Sie heiratete mit 21 einen Afrikaner und verließ uns… aber jedes Jahr schickt sie uns dieselbe Nachricht.“

Theresa, 63, zog ihre einzige Tochter Mary Lou allein groß. Mary Lou entwickelte sich zu einem freundlichen, intelligenten und vielversprechenden Mädchen, und alle in ihrem Umfeld glaubten an eine glänzende Zukunft für sie.

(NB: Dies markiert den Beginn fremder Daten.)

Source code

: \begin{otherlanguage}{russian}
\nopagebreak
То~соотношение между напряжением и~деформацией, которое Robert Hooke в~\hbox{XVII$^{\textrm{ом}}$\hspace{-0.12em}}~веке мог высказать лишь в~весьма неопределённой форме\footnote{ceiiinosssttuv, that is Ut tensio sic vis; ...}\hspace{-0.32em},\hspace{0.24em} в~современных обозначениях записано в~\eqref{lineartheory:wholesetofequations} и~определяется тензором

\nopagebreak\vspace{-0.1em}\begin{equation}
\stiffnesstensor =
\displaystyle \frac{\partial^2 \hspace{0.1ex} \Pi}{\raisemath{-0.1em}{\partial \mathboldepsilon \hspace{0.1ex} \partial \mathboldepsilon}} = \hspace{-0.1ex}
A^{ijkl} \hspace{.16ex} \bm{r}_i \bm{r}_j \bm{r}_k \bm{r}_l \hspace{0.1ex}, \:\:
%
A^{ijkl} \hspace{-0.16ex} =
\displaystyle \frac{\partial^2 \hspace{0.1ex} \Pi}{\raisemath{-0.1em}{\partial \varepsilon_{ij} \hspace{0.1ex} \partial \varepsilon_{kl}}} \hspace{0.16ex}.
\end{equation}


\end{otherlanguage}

Mit 21 Jahren lernte Mary Lou Kang Jun kennen, einen Mann, der fast zwanzig Jahre älter war. Theresa war gegen die Beziehung – nicht aus Vorurteilen, sondern aus Sorge um den Altersunterschied und die Entfernung. Doch ihre Tochter war fest entschlossen.

Sie heirateten im Stillen, und nur einen Monat später reiste Mary Lou nach Südkorea. Am Flughafen umarmten sich Mutter und Tochter, beide im Bewusstsein, dass sich alles verändern würde.

Nach diesem Tag kehrte Mary Lou nie wieder zurück. Jahre vergingen – eins, dann fünf, dann zwölf. Der einzige Kontakt bestand in einer jährlichen Geldüberweisung, stets mit der gleichen Botschaft: „Mama, pass auf dich auf. Mir geht es gut.“

Dieses Wort, „nun“, wurde zu Theresas größter Sorge. Es wirkte distanziert, fast einstudiert, und warf mehr Fragen auf, als es beantwortete.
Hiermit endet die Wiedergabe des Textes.